*DIRECTIONS*
Extract, unchanged, each line of the listing below from its first line through the line that contains "## 📝 Overview", inclusive, and nothing else.

*** Block opens ***

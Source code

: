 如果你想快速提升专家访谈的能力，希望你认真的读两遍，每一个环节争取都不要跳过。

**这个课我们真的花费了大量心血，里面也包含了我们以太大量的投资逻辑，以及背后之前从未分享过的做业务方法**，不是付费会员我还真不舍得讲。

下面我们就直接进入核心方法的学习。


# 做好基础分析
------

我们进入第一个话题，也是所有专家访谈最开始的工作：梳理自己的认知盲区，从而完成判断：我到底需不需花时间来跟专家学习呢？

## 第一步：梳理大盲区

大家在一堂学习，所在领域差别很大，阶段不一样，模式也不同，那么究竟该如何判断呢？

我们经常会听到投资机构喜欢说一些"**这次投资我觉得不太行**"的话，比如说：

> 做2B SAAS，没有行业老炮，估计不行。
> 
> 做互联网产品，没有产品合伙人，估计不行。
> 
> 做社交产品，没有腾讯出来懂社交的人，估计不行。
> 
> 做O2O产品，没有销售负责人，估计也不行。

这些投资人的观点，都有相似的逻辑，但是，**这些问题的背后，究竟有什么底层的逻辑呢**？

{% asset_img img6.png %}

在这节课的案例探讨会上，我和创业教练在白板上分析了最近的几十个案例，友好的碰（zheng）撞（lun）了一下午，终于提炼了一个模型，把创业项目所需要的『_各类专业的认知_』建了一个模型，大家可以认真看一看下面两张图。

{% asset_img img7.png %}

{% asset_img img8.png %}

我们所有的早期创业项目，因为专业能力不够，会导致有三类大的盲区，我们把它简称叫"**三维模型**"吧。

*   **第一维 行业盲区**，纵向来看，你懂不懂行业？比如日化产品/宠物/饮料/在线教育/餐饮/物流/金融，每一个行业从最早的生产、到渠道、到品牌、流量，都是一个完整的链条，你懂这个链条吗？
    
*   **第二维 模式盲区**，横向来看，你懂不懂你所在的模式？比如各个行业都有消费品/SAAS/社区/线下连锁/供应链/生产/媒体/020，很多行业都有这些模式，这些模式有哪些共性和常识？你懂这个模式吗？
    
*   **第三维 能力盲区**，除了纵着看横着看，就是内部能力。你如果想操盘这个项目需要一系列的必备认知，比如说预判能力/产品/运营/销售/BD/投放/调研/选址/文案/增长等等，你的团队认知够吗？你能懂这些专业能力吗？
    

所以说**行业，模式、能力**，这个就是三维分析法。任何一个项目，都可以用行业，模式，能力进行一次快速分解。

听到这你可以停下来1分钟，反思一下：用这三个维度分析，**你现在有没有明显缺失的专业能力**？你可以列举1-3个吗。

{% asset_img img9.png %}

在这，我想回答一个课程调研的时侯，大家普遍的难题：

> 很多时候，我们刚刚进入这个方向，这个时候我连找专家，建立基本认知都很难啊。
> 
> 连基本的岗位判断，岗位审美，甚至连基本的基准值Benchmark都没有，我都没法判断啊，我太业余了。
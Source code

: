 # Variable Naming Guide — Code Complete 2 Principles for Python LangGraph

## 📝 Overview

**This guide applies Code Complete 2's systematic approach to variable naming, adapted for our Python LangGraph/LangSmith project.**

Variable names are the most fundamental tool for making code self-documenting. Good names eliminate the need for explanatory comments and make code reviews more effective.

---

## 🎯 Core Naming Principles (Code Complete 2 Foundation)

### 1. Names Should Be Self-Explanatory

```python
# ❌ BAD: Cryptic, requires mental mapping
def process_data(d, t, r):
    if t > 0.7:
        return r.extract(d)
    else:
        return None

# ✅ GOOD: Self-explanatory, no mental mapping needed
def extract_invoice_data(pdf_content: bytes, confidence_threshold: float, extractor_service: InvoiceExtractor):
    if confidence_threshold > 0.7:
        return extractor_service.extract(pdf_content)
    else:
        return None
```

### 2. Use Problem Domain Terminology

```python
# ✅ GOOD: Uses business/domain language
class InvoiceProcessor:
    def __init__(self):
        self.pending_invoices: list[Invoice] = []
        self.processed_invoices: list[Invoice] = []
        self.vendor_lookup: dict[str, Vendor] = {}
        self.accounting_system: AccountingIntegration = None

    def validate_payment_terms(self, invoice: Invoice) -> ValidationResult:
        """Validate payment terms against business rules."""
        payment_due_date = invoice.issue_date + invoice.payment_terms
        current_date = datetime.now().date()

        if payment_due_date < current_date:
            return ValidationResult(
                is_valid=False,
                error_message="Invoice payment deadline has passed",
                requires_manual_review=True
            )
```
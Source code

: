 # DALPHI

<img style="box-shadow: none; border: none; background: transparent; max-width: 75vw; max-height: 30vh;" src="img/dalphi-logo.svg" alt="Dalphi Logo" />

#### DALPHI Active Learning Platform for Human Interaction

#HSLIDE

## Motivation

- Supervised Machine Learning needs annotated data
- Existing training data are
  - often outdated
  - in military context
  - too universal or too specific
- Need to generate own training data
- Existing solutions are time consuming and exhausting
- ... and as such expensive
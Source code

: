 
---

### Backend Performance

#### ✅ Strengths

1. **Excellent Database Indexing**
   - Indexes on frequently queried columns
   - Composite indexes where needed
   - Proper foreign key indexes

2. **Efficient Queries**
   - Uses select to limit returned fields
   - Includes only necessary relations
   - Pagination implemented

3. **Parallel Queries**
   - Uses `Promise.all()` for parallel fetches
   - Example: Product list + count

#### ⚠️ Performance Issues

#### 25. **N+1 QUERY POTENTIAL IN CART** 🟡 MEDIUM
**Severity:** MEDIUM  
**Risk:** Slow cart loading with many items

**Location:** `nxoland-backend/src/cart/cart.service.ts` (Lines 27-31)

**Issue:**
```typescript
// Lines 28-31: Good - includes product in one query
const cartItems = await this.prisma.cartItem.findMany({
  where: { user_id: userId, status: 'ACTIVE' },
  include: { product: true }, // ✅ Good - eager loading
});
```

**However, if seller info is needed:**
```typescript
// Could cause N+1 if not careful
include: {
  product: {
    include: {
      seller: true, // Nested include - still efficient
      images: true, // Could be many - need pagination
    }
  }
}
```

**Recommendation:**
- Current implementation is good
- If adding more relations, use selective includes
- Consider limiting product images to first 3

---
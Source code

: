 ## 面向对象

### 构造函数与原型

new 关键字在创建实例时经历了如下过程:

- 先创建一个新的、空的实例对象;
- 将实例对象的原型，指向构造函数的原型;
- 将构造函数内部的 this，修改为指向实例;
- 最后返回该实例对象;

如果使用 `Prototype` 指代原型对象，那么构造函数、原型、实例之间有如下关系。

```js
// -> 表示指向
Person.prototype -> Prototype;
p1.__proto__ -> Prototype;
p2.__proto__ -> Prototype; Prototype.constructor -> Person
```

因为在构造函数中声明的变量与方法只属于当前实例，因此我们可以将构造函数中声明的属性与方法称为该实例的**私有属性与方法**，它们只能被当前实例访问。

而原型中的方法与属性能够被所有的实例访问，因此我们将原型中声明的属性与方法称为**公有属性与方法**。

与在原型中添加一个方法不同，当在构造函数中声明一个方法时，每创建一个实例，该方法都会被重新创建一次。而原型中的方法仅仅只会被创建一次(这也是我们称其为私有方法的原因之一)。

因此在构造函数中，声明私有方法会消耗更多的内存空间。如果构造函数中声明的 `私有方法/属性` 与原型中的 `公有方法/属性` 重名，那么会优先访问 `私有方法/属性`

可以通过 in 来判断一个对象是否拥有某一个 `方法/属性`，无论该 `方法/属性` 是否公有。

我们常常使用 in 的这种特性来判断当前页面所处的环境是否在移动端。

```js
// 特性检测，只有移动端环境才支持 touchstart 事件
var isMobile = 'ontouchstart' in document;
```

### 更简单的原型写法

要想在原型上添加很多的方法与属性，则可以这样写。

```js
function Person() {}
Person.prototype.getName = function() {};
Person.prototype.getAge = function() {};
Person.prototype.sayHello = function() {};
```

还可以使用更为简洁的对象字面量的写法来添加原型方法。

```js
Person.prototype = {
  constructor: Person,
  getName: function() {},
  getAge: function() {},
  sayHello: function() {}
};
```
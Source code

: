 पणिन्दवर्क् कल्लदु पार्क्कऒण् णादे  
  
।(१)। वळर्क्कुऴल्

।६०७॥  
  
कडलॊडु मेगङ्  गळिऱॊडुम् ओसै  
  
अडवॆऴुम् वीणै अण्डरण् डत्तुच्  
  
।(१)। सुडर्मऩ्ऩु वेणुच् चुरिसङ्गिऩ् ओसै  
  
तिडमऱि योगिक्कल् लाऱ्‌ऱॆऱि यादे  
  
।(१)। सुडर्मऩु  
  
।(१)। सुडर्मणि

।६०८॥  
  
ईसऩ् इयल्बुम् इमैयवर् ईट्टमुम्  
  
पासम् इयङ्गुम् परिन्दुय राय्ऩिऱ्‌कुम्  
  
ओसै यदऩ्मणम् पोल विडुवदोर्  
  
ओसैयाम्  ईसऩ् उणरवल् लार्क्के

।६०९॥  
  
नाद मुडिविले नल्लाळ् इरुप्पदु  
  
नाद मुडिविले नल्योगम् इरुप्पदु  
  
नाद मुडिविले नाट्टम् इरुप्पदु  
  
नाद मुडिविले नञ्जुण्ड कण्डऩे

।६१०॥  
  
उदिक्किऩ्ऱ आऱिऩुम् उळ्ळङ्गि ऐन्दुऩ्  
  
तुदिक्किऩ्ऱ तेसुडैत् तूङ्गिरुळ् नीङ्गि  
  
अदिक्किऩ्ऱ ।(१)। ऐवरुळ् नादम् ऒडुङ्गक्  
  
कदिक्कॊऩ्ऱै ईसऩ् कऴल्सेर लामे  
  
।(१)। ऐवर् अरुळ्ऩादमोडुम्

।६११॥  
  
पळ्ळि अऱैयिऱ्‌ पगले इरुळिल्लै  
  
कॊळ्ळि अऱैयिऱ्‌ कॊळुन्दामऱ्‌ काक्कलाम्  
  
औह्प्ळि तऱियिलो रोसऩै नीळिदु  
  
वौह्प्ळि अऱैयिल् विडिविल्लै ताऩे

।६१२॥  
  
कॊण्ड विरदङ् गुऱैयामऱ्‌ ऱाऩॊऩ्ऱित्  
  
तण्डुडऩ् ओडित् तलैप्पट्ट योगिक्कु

*** Block closes ***

*EXERCISE OUTPUT*
Source code

: 如果你想快速提升专家访谈的能力，希望你认真的读两遍，每一个环节争取都不要跳过。

**这个课我们真的花费了大量心血，里面也包含了我们以太大量的投资逻辑，以及背后之前从未分享过的做业务方法**，不是付费会员我还真不舍得讲。

下面我们就直接进入核心方法的学习。


# 做好基础分析
------

我们进入第一个话题，也是所有专家访谈最开始的工作：梳理自己的认知盲区，从而完成判断：我到底需不需花时间来跟专家学习呢？

## 第一步：梳理大盲区

大家在一堂学习，所在领域差别很大，阶段不一样，模式也不同，那么究竟该如何判断呢？

我们经常会听到投资机构喜欢说一些"**这次投资我觉得不太行**"的话，比如说：

> 做2B SAAS，没有行业老炮，估计不行。
> 
> 做互联网产品，没有产品合伙人，估计不行。
> 
> 做社交产品，没有腾讯出来懂社交的人，估计不行。
> 
> 做O2O产品，没有销售负责人，估计也不行。

这些投资人的观点，都有相似的逻辑，但是，**这些问题的背后，究竟有什么底层的逻辑呢**？

{% asset_img img6.png %}

在这节课的案例探讨会上，我和创业教练在白板上分析了最近的几十个案例，友好的碰（zheng）撞（lun）了一下午，终于提炼了一个模型，把创业项目所需要的『_各类专业的认知_』建了一个模型，大家可以认真看一看下面两张图。

{% asset_img img7.png %}

{% asset_img img8.png %}

我们所有的早期创业项目，因为专业能力不够，会导致有三类大的盲区，我们把它简称叫"**三维模型**"吧。

*   **第一维 行业盲区**，纵向来看，你懂不懂行业？比如日化产品/宠物/饮料/在线教育/餐饮/物流/金融，每一个行业从最早的生产、到渠道、到品牌、流量，都是一个完整的链条，你懂这个链条吗？
    
*   **第二维 模式盲区**，横向来看，你懂不懂你所在的模式？比如各个行业都有消费品/SAAS/社区/线下连锁/供应链/生产/媒体/020，很多行业都有这些模式，这些模式有哪些共性和常识？你懂这个模式吗？
    
*   **第三维 能力盲区**，除了纵着看横着看，就是内部能力。你如果想操盘这个项目需要一系列的必备认知，比如说预判能力/产品/运营/销售/BD/投放/调研/选址/文案/增长等等，你的团队认知够吗？你能懂这些专业能力吗？
    

所以说**行业，模式、能力**，这个就是三维分析法。任何一个项目，都可以用行业，模式，能力进行一次快速分解。

听到这你可以停下来1分钟，反思一下：用这三个维度分析，**你现在有没有明显缺失的专业能力**？你可以列举1-3个吗。

{% asset_img img9.png %}

在这，我想回答一个课程调研的时侯，大家普遍的难题：

> 很多时候，我们刚刚进入这个方向，这个时候我连找专家，建立基本认知都很难啊。
> 
> 连基本的岗位判断，岗位审美，甚至连基本的基准值Benchmark都没有，我都没法判断啊，我太业余了。
Source code

: # Variable Naming Guide — Code Complete 2 Principles for Python LangGraph

## 📝 Overview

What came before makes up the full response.